United States v. Hardage
Citation: 17 ELR 20738
No. No. CIV-86-1401-W, 116 F.R.D. 460/26 ERC 1049/(W.D. Okla., 02/25/1987) Motion to dismiss affirmative defenses denied
The court declines to dismiss 33 affirmative defenses in an action brought under Comprehensive Environmental Response, Compensation, and Liability Act (CERCLA) § 106 and Resource Conservation and Recovery Act (RCRA) § 7003. The court initially observes that motions to strike defenses under Federal Rule of Civil Procedure 12(f) are drastic remedies and must not be granted unless, as a matter of law, the defense cannot succeed under any circumstances and the moving party can demonstrate that it will be prejudiced significantly unless the defenses are struck from the pleadings.
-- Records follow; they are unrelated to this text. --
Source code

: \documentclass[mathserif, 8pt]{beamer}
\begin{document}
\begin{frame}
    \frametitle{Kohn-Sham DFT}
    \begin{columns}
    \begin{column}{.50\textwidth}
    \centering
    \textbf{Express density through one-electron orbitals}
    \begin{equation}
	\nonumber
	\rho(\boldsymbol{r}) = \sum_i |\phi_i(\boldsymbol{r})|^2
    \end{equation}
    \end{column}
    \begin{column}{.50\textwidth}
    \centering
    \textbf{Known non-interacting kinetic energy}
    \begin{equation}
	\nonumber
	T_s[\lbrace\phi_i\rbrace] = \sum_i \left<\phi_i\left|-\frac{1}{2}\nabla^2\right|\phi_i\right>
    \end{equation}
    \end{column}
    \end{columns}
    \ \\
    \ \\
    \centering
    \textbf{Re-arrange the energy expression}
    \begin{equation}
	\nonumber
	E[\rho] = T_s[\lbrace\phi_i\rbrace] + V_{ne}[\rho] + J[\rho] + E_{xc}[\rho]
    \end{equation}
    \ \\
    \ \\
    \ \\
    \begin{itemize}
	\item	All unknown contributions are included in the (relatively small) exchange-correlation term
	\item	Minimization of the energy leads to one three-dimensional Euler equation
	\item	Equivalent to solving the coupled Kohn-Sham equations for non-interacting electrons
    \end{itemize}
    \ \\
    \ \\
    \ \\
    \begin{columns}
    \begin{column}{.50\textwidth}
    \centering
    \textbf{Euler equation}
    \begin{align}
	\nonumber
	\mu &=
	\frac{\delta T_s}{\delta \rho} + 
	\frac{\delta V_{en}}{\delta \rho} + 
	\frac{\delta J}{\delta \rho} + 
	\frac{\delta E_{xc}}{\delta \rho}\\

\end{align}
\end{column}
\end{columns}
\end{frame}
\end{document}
The court holds that defenses to CERCLA § 106 and RCRA § 7003 actions are not limited to the defenses found in CERCLA § 107(b). Even if CERCLA imposes strict liability, legal or equitable defenses may be raised for other purposes in connection with the statute's enforcement or interpretation. CERCLA § 106(a) provides that a court may consider equities of the case when deciding what relief to grant.
The court declines to strike the defenses contrary to the principle of joint and several liability. CERCLA's legislative history indicates that Congress wished to avoid mandatory joint and several liability. While joint and several liability may be imposed where the harm is single and indivisible, defendants must be allowed to demonstrate divisibility of the harm, and the court may apportion damages according to the parties' degree of involvement and care exercised.
Certain defenses also raise issues of fact, which preclude dismissal at this time. The court declines to strike the defense of lack of proximate cause. RCRA § 7003 liability requires that the government establish that hazardous substances disposed of by each defendant were present at the site, and that the substances may have contributed to a situation that may now present imminent or substantial endangerment. The court notes that defenses relating to government delay and failure to follow required procedures must be considered when evaluating damages. The court declines to strike a statute of limitations defense, since it refuses to find that neither an explicit statute of limitations nor the doctrine of laches applies to CERCLA § 106.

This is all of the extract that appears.